La mouvance progressive du rock est très hétéroclite, c'est d'ailleurs ce qui caractérise le style : s'affranchir de tout standard pour inventer une musique nouvelle, loin des classiques du genre et ainsi mélanger les influences. Cependant, comme pour toute musique qui se veut expérimentale et novatrice, on peut classer les albums et les artistes dans deux cases : la musique facile d'accès, qui dès une première écoute trouve l'attention de chaque auditeur, même chez les plus néophytes, du moins si il est ouvert, et la musique qui nécessite un engagement de l'auditeur, lequel doit se frayer un chemin dans les sinueux passages des univers proposés par des artistes qui ont décidé de s'aventurer dans les versants sombres de l'esprit. Tout ça pour annoncer le tableau : Van der Graaf Generator se situe dans la deuxième catégorie. En effet, les premières écoutes risquent de dérouter (de dégoûter?) les oreilles non averties. Mais comme l'homme dans la Caverne, c'est une épreuve nécessaire pour apprécier cette musique, qui diffère tellement des morceaux standardisés, suivant tous le même schéma. C'est ce genre de musique qui peut donner le sentiment d'avoir découvert quelque chose de totalement nouveau, l'auditeur qui s'immisce dans l'univers de Van der Graaf Generator ne va plus avoir aucun repères , de musique semblable à laquelle s'accrocher : « c'est du rock, c'est-à-dire qu'il y a une guitare », et non, la guitare est presque inexistante, « alors une voix et une mélodie dansante, entraînante », et non, une voix rugueuse et inhabituelle, des mélodies sans refrains, dissonantes. Mais attention, la musique de VdGG n'est pas inécoutable, ou totalement perchée, loin de là, elle sait récompenser l'auditeur et offrir des moments de grâce, de puissance pure et brute, pour ceux qui savent écouter. Elle n'est pas réservée qu'aux habitués du prog et autres musiques de vieux, mais seulement à tout aventurier auditif qui a un minimum de volonté. Alors, commençons par cette review de Still Life , le sixième album de VdGG sorti en 1976.

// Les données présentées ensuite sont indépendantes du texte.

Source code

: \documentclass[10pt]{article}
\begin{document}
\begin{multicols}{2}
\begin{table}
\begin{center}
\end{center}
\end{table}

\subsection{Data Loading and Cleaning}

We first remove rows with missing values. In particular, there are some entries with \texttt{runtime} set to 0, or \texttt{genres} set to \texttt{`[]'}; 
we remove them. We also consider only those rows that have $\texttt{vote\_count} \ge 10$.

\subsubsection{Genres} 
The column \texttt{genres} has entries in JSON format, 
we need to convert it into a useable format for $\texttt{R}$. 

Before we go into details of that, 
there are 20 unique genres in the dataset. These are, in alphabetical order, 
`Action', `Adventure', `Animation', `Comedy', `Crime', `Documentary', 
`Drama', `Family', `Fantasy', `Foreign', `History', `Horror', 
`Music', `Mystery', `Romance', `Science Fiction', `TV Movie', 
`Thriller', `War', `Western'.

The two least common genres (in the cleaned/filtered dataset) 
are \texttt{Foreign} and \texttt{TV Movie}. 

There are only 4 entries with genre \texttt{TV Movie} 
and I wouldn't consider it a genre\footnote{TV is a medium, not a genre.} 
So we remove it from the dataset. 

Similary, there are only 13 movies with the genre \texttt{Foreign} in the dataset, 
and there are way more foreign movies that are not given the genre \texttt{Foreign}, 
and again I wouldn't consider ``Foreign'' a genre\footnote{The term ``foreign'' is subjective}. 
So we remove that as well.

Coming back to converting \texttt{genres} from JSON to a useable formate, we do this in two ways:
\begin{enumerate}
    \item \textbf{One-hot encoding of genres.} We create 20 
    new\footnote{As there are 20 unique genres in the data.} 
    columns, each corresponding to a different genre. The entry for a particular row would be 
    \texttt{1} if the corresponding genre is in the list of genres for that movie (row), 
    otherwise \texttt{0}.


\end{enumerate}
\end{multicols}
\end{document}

Tout d'abord (oui, je commence l'introduction, ce n'était auparavant qu'une mise en bouche), je souhaitais faire un retour sur cet album en particulier car c'est le premier album de VdGG que j'ai apprécié, plus facile d'accès que Pawn Earth, découvert en premier, et dont son Man-Erg m'avait tout de même séduit, mais dont les moments plus expérimentaux, dont émanait une folie que j'admire dorénavant, m'avait perturbé, et même « trop » dérouté. Still Life est le deuxième album d'une trilogie enregistrée en 1 an, après une séparation de plus de 3 ans, entre 1972 et 1975. VdGG amorce alors un tournant dans leur musique, s'éloignant dans une certaine mesure de leur côté rock, expérimental, fou et dément. Avec Godbluff en 1975, le groupe parvient à un son plus influencé par le jazz et le classique, peut-être plus facile d'accès, mais loin d'être moins intéressant.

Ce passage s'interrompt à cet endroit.